Binary Classification Using Python: Results

In the previous part of this series, we had built our model. We now want to check how our model has performed. We will look into different metrics to conclude how good or bad our model is.

Confusion Matrix

from sklearn.metrics import confusion_matrix

print(confusion_matrix(y_true, y_pred))


[[ 4608  3233]
 [ 1670 23050]]

If you are wondering what these numbers are, this reference image from Tarek Atwan’s blog can help.

alt text

The diagonal from the top left to bottom right denotes what the model got right while the other diagonal tells us where our model went wrong. Let us look into the terms TP, TN, FP and FN in the context of our dataset.

True Positive: We predicted them to earn less than 50k, and they actually earn less than 50k

True Negative: We predicted them to earn more than 50k, and they actually earn more than 50k

False Positive: We predicted them to earn less then 50k, but they were actually earning more than 50k

False Negative: We predicted them to earn more than 50k, but they were actually earning less than 50k


Accuracy can be defined as the number of correctly predicted instances to the total number of instances.
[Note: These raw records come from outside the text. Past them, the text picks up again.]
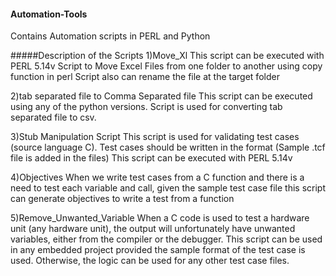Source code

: #### Automation-Tools
Contains Automation scripts in PERL and Python

#####Description of the Scripts
1)Move_Xl
This script can be executed with PERL 5.14v
Script to Move Excel Files from one folder to another using copy function in perl
Script also can rename the file at the target folder 

2)tab separated file to Comma Separated file
This script can be executed using any of the python versions.
Script is used for converting tab separated file to csv.

3)Stub Manipulation Script
This script is used for validating test cases (source language C). 
Test cases should be written in the format (Sample .tcf file is added in the files)
This script can be executed with PERL 5.14v

4)Objectives
When we write test cases from a C function and there is a need to test each variable and call, given the sample test case file this script can generate objectives to write a test from a function

5)Remove_Unwanted_Variable
When a C code is used to test a hardware unit (any hardware unit), the output will unfortunately have unwanted variables, either from the compiler or the debugger. This script can be used in any embedded project provided the sample format of the test case is used. Otherwise, the logic can be used for any other test case files.


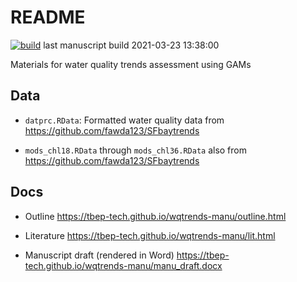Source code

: 
# README

[![build](https://github.com/tbep-tech/wqtrends-manu/workflows/build/badge.svg)](https://github.com/tbep-tech/wqtrends-manu/actions)
last manuscript build 2021-03-23 13:38:00

Materials for water quality trends assessment using GAMs

## Data

  - `datprc.RData`: Formatted water quality data from
    <https://github.com/fawda123/SFbaytrends>

  - `mods_chl18.RData` through `mods_chl36.RData` also from
    <https://github.com/fawda123/SFbaytrends>

## Docs

  - Outline <https://tbep-tech.github.io/wqtrends-manu/outline.html>

  - Literature <https://tbep-tech.github.io/wqtrends-manu/lit.html>

  - Manuscript draft (rendered in Word)
    <https://tbep-tech.github.io/wqtrends-manu/manu_draft.docx>
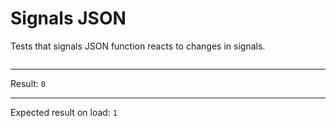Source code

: # Signals JSON

Tests that signals JSON function reacts to changes in signals.

<div data-signals="{result: 0, foo: 0}">
  <pre id="output" data-text="ctx.signals.JSON()"></pre>
  <div data-on-load="$foo = 1; $result = output.innerText.includes(': 1') ? 1 : 0"></div>
  <hr />
  Result:
  <code id="result" data-text="$result">0</code>
  <hr />
  Expected result on load: <code>1</code>
</div>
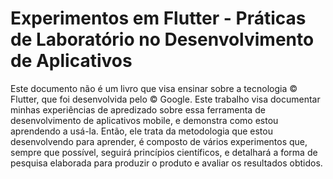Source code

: # Experimentos em Flutter - Práticas de Laboratório no Desenvolvimento de Aplicativos

Este documento não é um livro que visa ensinar sobre a tecnologia &copy; Flutter, que foi desenvolvida pelo &copy; Google. Este trabalho visa documentar minhas experiências de apredizado sobre essa ferramenta de desenvolvimento de aplicativos mobile, e demonstra como estou aprendendo a usá-la. Então, ele trata da metodologia que estou desenvolvendo para aprender, é composto de vários experimentos que, sempre que possível, seguirá princípios científicos, e detalhará a forma de pesquisa elaborada para produzir o produto e avaliar os resultados obtidos.
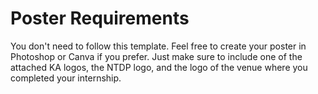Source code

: # Poster Requirements

You don't need to follow this template. Feel free to create your poster in Photoshop or Canva if you prefer. Just make sure to include one of the attached KA logos, the NTDP logo, and the logo of the venue where you completed your internship.
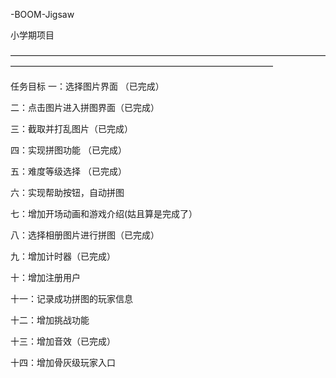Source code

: -BOOM-Jigsaw

小学期项目

——————————————————————————————————————————————————————————————————

任务目标 一：选择图片界面 （已完成）

二：点击图片进入拼图界面（已完成）

三：截取并打乱图片（已完成）

四：实现拼图功能 （已完成）

五：难度等级选择 （已完成）

六：实现帮助按钮，自动拼图

七：增加开场动画和游戏介绍(姑且算是完成了）

八：选择相册图片进行拼图（已完成）

九：增加计时器（已完成）

十：增加注册用户

十一：记录成功拼图的玩家信息

十二：增加挑战功能

十三：增加音效（已完成）

十四：增加骨灰级玩家入口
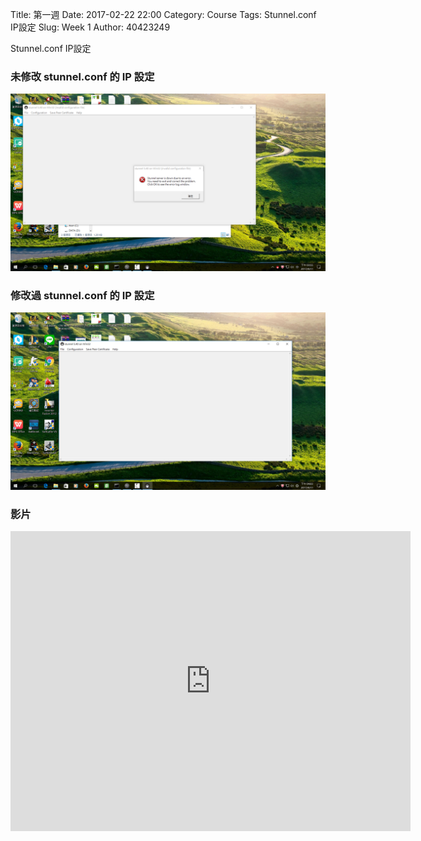 Title: 第一週
Date: 2017-02-22 22:00
Category: Course
Tags: Stunnel.conf IP設定
Slug: Week 1
Author: 40423249


Stunnel.conf IP設定

<!-- PELICAN_END_SUMMARY -->


<h3>未修改 stunnel.conf 的 IP 設定</h3>


<img src="../data/image/W1-1.png" width="800" />

<h3>修改過 stunnel.conf 的 IP 設定</h3>


<img src="../data/image/W1-2.png" width="800" />

<h3>影片</h3>


<iframe src="https://player.vimeo.com/video/214872971" width="640" height="480" frameborder="0" webkitallowfullscreen mozallowfullscreen allowfullscreen></iframe>



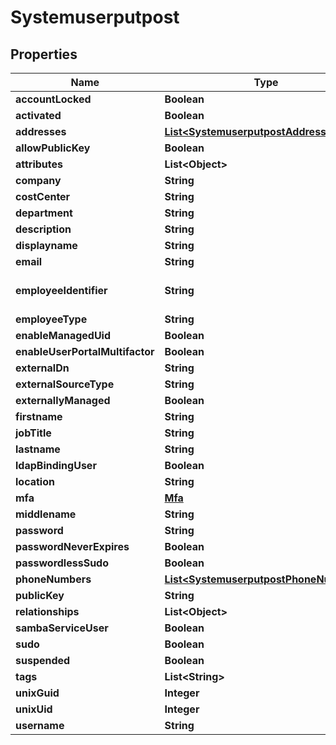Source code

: 
# Systemuserputpost

## Properties
Name | Type | Description | Notes
------------ | ------------- | ------------- | -------------
**accountLocked** | **Boolean** |  |  [optional]
**activated** | **Boolean** |  |  [optional]
**addresses** | [**List&lt;SystemuserputpostAddresses&gt;**](SystemuserputpostAddresses.md) |  |  [optional]
**allowPublicKey** | **Boolean** |  |  [optional]
**attributes** | **List&lt;Object&gt;** |  |  [optional]
**company** | **String** |  |  [optional]
**costCenter** | **String** |  |  [optional]
**department** | **String** |  |  [optional]
**description** | **String** |  |  [optional]
**displayname** | **String** |  |  [optional]
**email** | **String** |  | 
**employeeIdentifier** | **String** | Must be unique per user.  |  [optional]
**employeeType** | **String** |  |  [optional]
**enableManagedUid** | **Boolean** |  |  [optional]
**enableUserPortalMultifactor** | **Boolean** |  |  [optional]
**externalDn** | **String** |  |  [optional]
**externalSourceType** | **String** |  |  [optional]
**externallyManaged** | **Boolean** |  |  [optional]
**firstname** | **String** |  |  [optional]
**jobTitle** | **String** |  |  [optional]
**lastname** | **String** |  |  [optional]
**ldapBindingUser** | **Boolean** |  |  [optional]
**location** | **String** |  |  [optional]
**mfa** | [**Mfa**](Mfa.md) |  |  [optional]
**middlename** | **String** |  |  [optional]
**password** | **String** |  |  [optional]
**passwordNeverExpires** | **Boolean** |  |  [optional]
**passwordlessSudo** | **Boolean** |  |  [optional]
**phoneNumbers** | [**List&lt;SystemuserputpostPhoneNumbers&gt;**](SystemuserputpostPhoneNumbers.md) |  |  [optional]
**publicKey** | **String** |  |  [optional]
**relationships** | **List&lt;Object&gt;** |  |  [optional]
**sambaServiceUser** | **Boolean** |  |  [optional]
**sudo** | **Boolean** |  |  [optional]
**suspended** | **Boolean** |  |  [optional]
**tags** | **List&lt;String&gt;** |  |  [optional]
**unixGuid** | **Integer** |  |  [optional]
**unixUid** | **Integer** |  |  [optional]
**username** | **String** |  | 



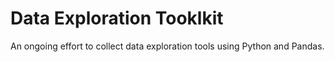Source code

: # Data Exploration Tooklkit

An ongoing effort to collect data exploration tools using Python and Pandas.


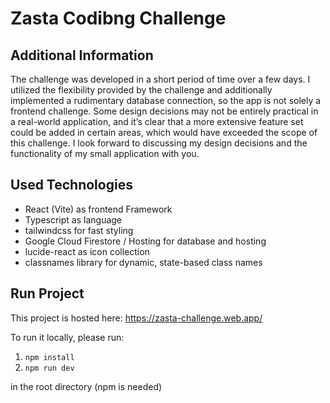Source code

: # Zasta Codibng Challenge

## Additional Information

The challenge was developed in a short period of time over a few days. I utilized the flexibility provided by the challenge and additionally implemented a rudimentary database connection, so the app is not solely a frontend challenge. Some design decisions may not be entirely practical in a real-world application, and it’s clear that a more extensive feature set could be added in certain areas, which would have exceeded the scope of this challenge. I look forward to discussing my design decisions and the functionality of my small application with you.

## Used Technologies

- React (Vite) as frontend Framework
- Typescript as language
- tailwindcss for fast styling
- Google Cloud Firestore / Hosting for database and hosting
- lucide-react as icon collection
- classnames library for dynamic, state-based class names

## Run Project

This project is hosted here: https://zasta-challenge.web.app/

To run it locally, please run:

1. `npm install`
2. `npm run dev`

in the root directory (npm is needed)

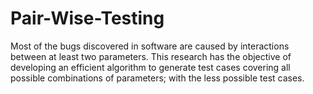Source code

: # Pair-Wise-Testing
Most of the bugs discovered in software are caused by interactions between at least two parameters. This research has the objective of developing an efficient algorithm to generate test cases covering all possible combinations of parameters; with the less possible test cases.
from sklearn.metrics import accuracy_score

print('Accuracy Score of Model: ', accuracy_score(y_true, y_pred) * 100)


Accuracy Score of Model:  84.94210865759652

Although an accuracy of 84.92 seems good, accuracy must not be the only thing to conclude if our model is doing well. It is good to also compute precision and recall. The image below from Wikipedia illustrates precision and recall.

alt text


Precision = (TP) / (TP + FP)

from sklearn.metrics import precision_score

print('Precision Score of Model: ', precision_score(y_true, y_pred) * 100)


Precision Score of Model:  87.69927329452498


Recall = (TP) / (TP + FN)

from sklearn.metrics import recall_score

print('Recall Score of Model: ', recall_score(y_true, y_pred) * 100)


Recall Score of Model:  93.24433656957929


A metric that combines precision and recall by considering the harmonic mean between both.

F1 = (2 * Precision * Recall) / (Precision + Recall)

from sklearn.metrics import f1_score

print('F1 Score of Model: ', f1_score(y_true, y_pred) * 100)


F1 Score of Model:  90.38683998980452

ROC AUC Score:

This computes the area under the Receiver Operating Characteristic Curve (ROC AUC) from prediction scores. More the area under curve, better it is.

from sklearn.metrics import roc_auc_score

print('ROC AUC Score of Model: ', metrics.roc_auc_score(y_true, y_pred) * 100)


ROC AUC Score of Model: 76.00617542673581

The above metrics show that our model is doing fairly well. Congratulations on building your first model!